__Dataset extract__:
- - -
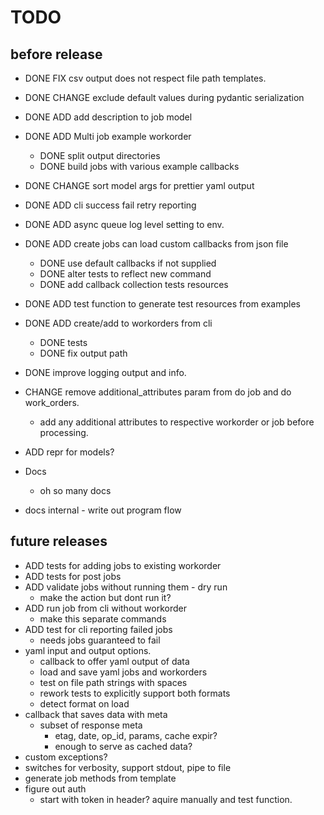 # TODO

## before release

- DONE FIX csv output does not respect file path templates.
- DONE CHANGE exclude default values during pydantic serialization
- DONE ADD add description to job model
- DONE ADD Multi job example workorder
  - DONE split output directories
  - DONE build jobs with various example callbacks
- DONE CHANGE sort model args for prettier yaml output
- DONE ADD cli success fail retry reporting
- DONE ADD async queue log level setting to env.
- DONE ADD create jobs can load custom callbacks from json file
  - DONE use default callbacks if not supplied
  - DONE alter tests to reflect new command
  - DONE add callback collection tests resources
- DONE ADD test function to generate test resources from examples
- DONE ADD create/add to workorders from cli
  - DONE tests
  - DONE fix output path
- DONE improve logging output and info.
- CHANGE remove additional_attributes param from do job and do work_orders.
  - add any additional attributes to respective workorder or job before processing.
- ADD repr for models?

- Docs
  - oh so many docs
- docs internal - write out program flow

## future releases

- ADD tests for adding jobs to existing workorder
- ADD tests for post jobs
- ADD validate jobs without running them - dry run
  - make the action but dont run it?
- ADD run job from cli without workorder
  - make this separate commands
- ADD test for cli reporting failed jobs
  - needs jobs guaranteed to fail
- yaml input and output options.
  - callback to offer yaml output of data
  - load and save yaml jobs and workorders
  - test on file path strings with spaces
  - rework tests to explicitly support both formats
  - detect format on load
- callback that saves data with meta
  - subset of response meta
    - etag, date, op_id, params, cache expir?
    - enough to serve as cached data?
- custom exceptions?
- switches for verbosity, support stdout, pipe to file
- generate job methods from template
- figure out auth
  - start with token in header? aquire manually and test function.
- - -
__Problem details__: If a line in the entries above contains the word "support", copy it.

__Task result__:
  - rework tests to explicitly support both formats
- switches for verbosity, support stdout, pipe to file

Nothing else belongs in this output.